Esos tres Ramiros, prototipo de héroes que vienen a representar el cambio político y, a la vez, la inaplazable necesidad de “agiornar” sociedades tan cerradas como las de los pequeños pueblos andaluces en los años sesenta y setenta.
Con ella, con sus observaciones tomadas directamente de la fuente familiar, Húmedo agosto es un viaje en el tiempo, físico y espiritual.
Prudencio Salces, enraizado en la Campiña, resulta un escritor que sabe mirar para adentro, que tiene esa necesidad para comprender el paso del tiempo. En ese sentido, al igual que les pasa a algunos de sus personajes, se expone sin coraza.
Redacta en la cuartilla con toda naturalidad. En el folio, el poeta y el prosista, en su caso, van de la mano. La riqueza verbal aflora sin resultar recargante. No hay aquí excesos líricos sino una delicada ornamentación. “Este gozo encontrado, rutilante...beatitud, verde, quebrada y ancha la ladera del prado, y arriba...la cabaña gris, ocre de piedras pobres y uncidas de barro...”
Leo complacido estos renglones abundantes en voluptuosos jardines, tan queridos por Juan Ramón y sus tutelados hijos del 27, en cuya métrica las oraciones parecían desprender un suave perfume. A Prudencio le pasa lo que a Amancio Prada: que se solaza y se desvive por la palabra cuidada, devuelta y esmerada llevada a la voz.
Se enternece con los bosques. “Dicen – nos cuenta en unos de estos párrafos estremecidos- que si abrazas los árboles, puedes oír su voz, que te hablan como un espíritu benigno”.
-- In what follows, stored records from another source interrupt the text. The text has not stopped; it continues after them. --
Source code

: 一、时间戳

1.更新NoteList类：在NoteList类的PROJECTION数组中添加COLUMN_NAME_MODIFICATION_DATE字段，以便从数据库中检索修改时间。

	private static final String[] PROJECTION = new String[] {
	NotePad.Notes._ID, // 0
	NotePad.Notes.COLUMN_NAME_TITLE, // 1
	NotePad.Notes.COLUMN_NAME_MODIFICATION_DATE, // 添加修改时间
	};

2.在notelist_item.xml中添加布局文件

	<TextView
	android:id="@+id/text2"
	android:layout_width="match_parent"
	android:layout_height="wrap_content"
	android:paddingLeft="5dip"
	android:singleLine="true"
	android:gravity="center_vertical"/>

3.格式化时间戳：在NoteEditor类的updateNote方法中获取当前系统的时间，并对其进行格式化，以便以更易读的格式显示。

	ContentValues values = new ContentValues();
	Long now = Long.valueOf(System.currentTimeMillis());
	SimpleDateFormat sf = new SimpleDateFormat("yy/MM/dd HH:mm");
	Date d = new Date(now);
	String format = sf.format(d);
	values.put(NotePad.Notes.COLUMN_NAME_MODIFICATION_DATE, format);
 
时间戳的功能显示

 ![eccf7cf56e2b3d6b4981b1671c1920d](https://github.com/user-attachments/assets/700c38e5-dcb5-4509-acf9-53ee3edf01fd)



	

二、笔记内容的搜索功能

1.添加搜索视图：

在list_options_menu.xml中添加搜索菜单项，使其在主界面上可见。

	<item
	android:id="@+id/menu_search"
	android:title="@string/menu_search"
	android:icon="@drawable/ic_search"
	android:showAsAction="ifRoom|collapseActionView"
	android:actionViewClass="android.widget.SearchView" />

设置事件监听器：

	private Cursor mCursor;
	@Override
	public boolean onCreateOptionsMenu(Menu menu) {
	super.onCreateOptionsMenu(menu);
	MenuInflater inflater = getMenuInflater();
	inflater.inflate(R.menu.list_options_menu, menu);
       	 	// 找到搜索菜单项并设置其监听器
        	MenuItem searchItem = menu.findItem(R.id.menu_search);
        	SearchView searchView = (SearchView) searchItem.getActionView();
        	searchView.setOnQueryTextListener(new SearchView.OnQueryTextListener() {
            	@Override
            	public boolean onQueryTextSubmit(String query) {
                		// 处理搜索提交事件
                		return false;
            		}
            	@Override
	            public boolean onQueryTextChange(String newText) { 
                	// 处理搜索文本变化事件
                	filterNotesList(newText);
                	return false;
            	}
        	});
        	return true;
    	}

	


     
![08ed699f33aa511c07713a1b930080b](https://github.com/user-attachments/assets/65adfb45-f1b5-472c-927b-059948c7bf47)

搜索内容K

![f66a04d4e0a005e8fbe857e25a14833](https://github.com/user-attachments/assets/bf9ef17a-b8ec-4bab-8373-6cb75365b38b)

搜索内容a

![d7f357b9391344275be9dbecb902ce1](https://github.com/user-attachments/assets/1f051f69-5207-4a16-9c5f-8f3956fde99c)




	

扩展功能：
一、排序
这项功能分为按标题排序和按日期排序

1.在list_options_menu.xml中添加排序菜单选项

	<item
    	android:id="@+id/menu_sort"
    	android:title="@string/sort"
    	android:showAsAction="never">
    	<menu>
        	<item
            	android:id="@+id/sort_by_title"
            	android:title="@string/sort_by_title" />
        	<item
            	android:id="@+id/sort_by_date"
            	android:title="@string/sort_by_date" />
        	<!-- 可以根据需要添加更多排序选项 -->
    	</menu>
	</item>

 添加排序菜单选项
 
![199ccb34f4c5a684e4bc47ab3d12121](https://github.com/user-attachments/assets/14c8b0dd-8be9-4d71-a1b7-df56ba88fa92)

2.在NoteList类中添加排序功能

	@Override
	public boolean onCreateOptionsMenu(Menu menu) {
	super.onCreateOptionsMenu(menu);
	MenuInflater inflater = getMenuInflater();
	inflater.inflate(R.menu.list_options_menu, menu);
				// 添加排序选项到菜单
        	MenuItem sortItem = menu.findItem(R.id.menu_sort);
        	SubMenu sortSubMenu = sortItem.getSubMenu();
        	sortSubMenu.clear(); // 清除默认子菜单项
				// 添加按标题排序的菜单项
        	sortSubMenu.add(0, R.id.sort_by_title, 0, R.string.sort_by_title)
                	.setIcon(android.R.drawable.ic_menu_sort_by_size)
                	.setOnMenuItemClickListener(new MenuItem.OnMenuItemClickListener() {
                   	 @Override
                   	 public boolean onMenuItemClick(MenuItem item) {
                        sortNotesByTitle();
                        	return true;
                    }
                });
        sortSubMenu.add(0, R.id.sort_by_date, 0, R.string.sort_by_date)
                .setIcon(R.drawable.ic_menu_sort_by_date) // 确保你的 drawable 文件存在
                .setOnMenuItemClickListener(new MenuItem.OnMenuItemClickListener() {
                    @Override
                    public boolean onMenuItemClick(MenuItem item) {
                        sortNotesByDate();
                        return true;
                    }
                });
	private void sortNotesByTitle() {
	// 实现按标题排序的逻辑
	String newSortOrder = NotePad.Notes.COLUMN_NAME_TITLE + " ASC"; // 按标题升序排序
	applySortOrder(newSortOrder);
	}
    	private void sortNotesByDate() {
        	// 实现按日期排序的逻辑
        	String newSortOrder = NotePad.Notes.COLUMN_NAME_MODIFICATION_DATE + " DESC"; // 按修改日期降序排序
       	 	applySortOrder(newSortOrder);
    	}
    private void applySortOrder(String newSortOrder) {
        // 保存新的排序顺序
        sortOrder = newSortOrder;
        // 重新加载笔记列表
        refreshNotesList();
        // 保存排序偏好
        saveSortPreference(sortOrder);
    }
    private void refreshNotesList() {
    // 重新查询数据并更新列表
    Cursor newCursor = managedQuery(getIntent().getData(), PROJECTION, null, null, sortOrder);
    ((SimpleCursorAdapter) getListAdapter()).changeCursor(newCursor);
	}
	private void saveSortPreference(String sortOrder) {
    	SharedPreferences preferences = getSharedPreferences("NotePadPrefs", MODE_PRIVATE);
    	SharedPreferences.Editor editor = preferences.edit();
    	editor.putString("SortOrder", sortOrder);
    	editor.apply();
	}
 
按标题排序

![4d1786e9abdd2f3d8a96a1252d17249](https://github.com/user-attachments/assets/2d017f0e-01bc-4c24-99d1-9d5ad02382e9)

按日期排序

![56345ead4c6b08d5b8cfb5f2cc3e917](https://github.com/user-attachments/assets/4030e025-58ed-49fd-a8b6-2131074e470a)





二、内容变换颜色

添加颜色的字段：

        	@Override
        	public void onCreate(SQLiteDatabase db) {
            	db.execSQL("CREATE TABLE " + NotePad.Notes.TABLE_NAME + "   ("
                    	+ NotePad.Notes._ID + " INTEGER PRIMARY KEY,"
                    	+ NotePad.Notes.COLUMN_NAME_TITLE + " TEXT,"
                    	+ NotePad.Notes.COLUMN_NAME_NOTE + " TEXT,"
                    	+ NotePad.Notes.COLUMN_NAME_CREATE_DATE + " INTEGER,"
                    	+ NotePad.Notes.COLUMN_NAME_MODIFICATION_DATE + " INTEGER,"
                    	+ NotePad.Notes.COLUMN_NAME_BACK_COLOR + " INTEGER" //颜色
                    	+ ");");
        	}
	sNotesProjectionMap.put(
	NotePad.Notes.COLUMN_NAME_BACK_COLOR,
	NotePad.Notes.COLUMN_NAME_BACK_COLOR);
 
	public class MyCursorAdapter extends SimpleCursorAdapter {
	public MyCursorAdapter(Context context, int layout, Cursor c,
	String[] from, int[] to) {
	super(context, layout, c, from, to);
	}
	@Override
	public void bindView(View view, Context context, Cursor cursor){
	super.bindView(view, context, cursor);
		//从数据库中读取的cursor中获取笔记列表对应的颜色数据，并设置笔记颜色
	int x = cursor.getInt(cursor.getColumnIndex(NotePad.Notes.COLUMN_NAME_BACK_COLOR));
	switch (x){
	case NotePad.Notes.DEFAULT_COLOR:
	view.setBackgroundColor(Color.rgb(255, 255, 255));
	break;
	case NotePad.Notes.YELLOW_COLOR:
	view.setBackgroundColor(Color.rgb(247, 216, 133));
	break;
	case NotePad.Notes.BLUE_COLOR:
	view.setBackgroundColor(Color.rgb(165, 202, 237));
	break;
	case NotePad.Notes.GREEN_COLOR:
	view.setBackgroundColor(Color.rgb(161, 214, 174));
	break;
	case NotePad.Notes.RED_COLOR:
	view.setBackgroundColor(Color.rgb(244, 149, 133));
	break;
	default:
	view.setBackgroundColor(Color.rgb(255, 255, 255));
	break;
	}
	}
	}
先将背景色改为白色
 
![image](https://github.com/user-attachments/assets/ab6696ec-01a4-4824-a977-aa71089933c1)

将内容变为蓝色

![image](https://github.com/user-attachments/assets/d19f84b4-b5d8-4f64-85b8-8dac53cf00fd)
Húmedo agosto resulta además un elemental manual de geografía humana. Nos refiere cualidades y defectos de sus habitantes. Y hace una relación de los nombres de sus pequeños pueblos, tan eufónicos: Polientes, Liérganes, Fontibre, Polanco, Cervatos, Renedo, Tudanca…
Por todos ellos deambulan sus personajes: la veterinaria María Sampuente, el poeta Jesús Cancio, a quien tanto se alude, y por supuesto, Tío Alberto, cuyos secretos de falso triunfador y turbulencias eróticas quedan al descubierto.
Entretenido con sus peripecias, me dejo arrastrar por un rápido caudal de acontecimientos. Pero también reparo, y degusto, pensamientos que el autor nos va dejando a cada tramo. “Pues que el ansia no es una posesión, sino el relieve de la infelicidad”.
En Cantabria, donde se cobija la luz tenue, a la lluvia mansa la llaman calabobos. Ese chirimiri termina por empapar con sus persistentes gotas menudas, casi vaporosos, leves como nube inocente.
Es igual a lo que sucede con este libro acuoso. Su lectura - en la que sobrevuela Miguel Hernández, Machado y otras predilecciones de su hacedor- apacigua el ánimo.
Reconforta, pero es verdad que también remueve algo profundo en el interior del lector. Especialmente si, como es mi caso, se es coetáneo de Prudencio.
Da la casualidad, no buscada, de que ha llegado a mí casi al mismo tiempo que Último Rollo, una obra de aforismos, asertos y sofismas de Rafael Aguilar Portero.
Nada tienen que ver entre sí en sus hechuras, salvo que ambas son confesionales, pero, creo, que se complementan muy bien.
Él, que comparte larga amistad con Prudencio, tiene otra  característica común en la que se asemejan. Ambos proceden de mundos terrenales, pero no localizados por ahora, aunque haya suficientes indicios para creer en su existencia. Uno es de Talbania. El otro de Munda.